Rendered images with source text
*** Begin section ***

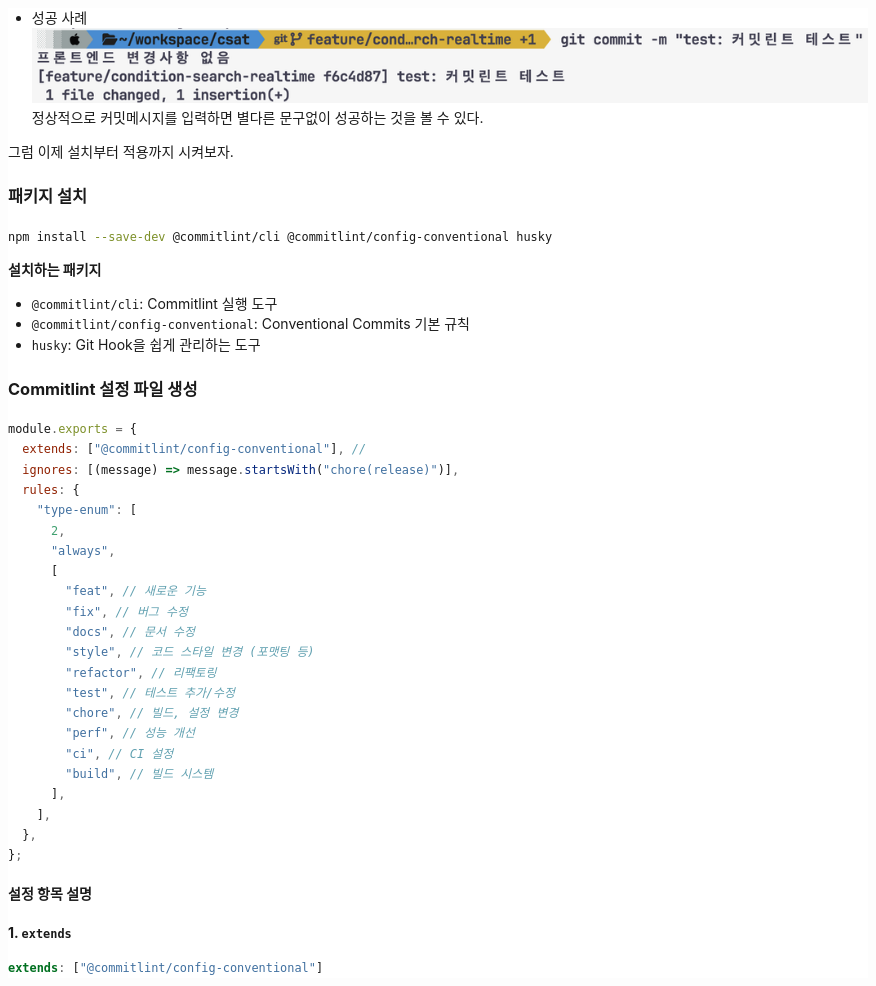 - 성공 사례
  ![커밋 성공](/images/commit-success.png)
  정상적으로 커밋메시지를 입력하면 별다른 문구없이 성공하는 것을 볼 수 있다.

그럼 이제 설치부터 적용까지 시켜보자.

### 패키지 설치

```bash
npm install --save-dev @commitlint/cli @commitlint/config-conventional husky
```

**설치하는 패키지**

- `@commitlint/cli`: Commitlint 실행 도구
- `@commitlint/config-conventional`: Conventional Commits 기본 규칙
- `husky`: Git Hook을 쉽게 관리하는 도구

### Commitlint 설정 파일 생성

```javascript
module.exports = {
  extends: ["@commitlint/config-conventional"], //
  ignores: [(message) => message.startsWith("chore(release)")],
  rules: {
    "type-enum": [
      2,
      "always",
      [
        "feat", // 새로운 기능
        "fix", // 버그 수정
        "docs", // 문서 수정
        "style", // 코드 스타일 변경 (포맷팅 등)
        "refactor", // 리팩토링
        "test", // 테스트 추가/수정
        "chore", // 빌드, 설정 변경
        "perf", // 성능 개선
        "ci", // CI 설정
        "build", // 빌드 시스템
      ],
    ],
  },
};
```

#### 설정 항목 설명

**1. `extends`**

```javascript
extends: ["@commitlint/config-conventional"]
```
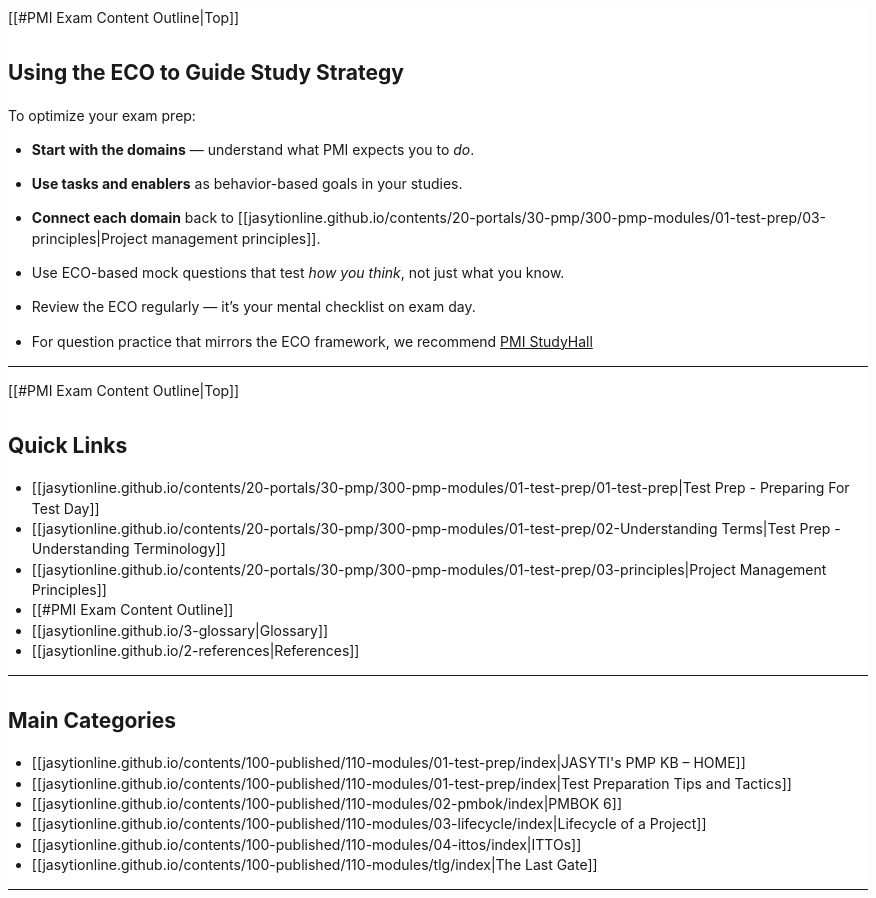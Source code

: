 [[#PMI Exam Content Outline|Top]]
## Using the ECO to Guide Study Strategy  

To optimize your exam prep:

- **Start with the domains** — understand what PMI expects you to *do*.  
- **Use tasks and enablers** as behavior-based goals in your studies.  
- **Connect each domain** back to [[jasytionline.github.io/contents/20-portals/30-pmp/300-pmp-modules/01-test-prep/03-principles|Project management principles]].  
- Use ECO-based mock questions that test *how you think*, not just what you know.  
- Review the ECO regularly — it’s your mental checklist on exam day.

- For question practice that mirrors the ECO framework, we recommend [PMI StudyHall](https://www.pmi.org/certifications/certification-resources/pmi-study-hall?utm_source_misc=examsimulator_PMP)

---
[[#PMI Exam Content Outline|Top]]
## Quick Links

- [[jasytionline.github.io/contents/20-portals/30-pmp/300-pmp-modules/01-test-prep/01-test-prep|Test Prep - Preparing For Test Day]]
- [[jasytionline.github.io/contents/20-portals/30-pmp/300-pmp-modules/01-test-prep/02-Understanding Terms|Test Prep - Understanding Terminology]]
- [[jasytionline.github.io/contents/20-portals/30-pmp/300-pmp-modules/01-test-prep/03-principles|Project Management Principles]]
- [[#PMI Exam Content Outline]]  
- [[jasytionline.github.io/3-glossary|Glossary]]
- [[jasytionline.github.io/2-references|References]]

---
## Main Categories

- [[jasytionline.github.io/contents/100-published/110-modules/01-test-prep/index|JASYTI's PMP KB – HOME]]
- [[jasytionline.github.io/contents/100-published/110-modules/01-test-prep/index|Test Preparation Tips and Tactics]]
- [[jasytionline.github.io/contents/100-published/110-modules/02-pmbok/index|PMBOK 6]]
- [[jasytionline.github.io/contents/100-published/110-modules/03-lifecycle/index|Lifecycle of a Project]]
- [[jasytionline.github.io/contents/100-published/110-modules/04-ittos/index|ITTOs]]
- [[jasytionline.github.io/contents/100-published/110-modules/tlg/index|The Last Gate]]

---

*** End section ***

Among the lines above, some may include the string "github"; state how many, and nothing more.

12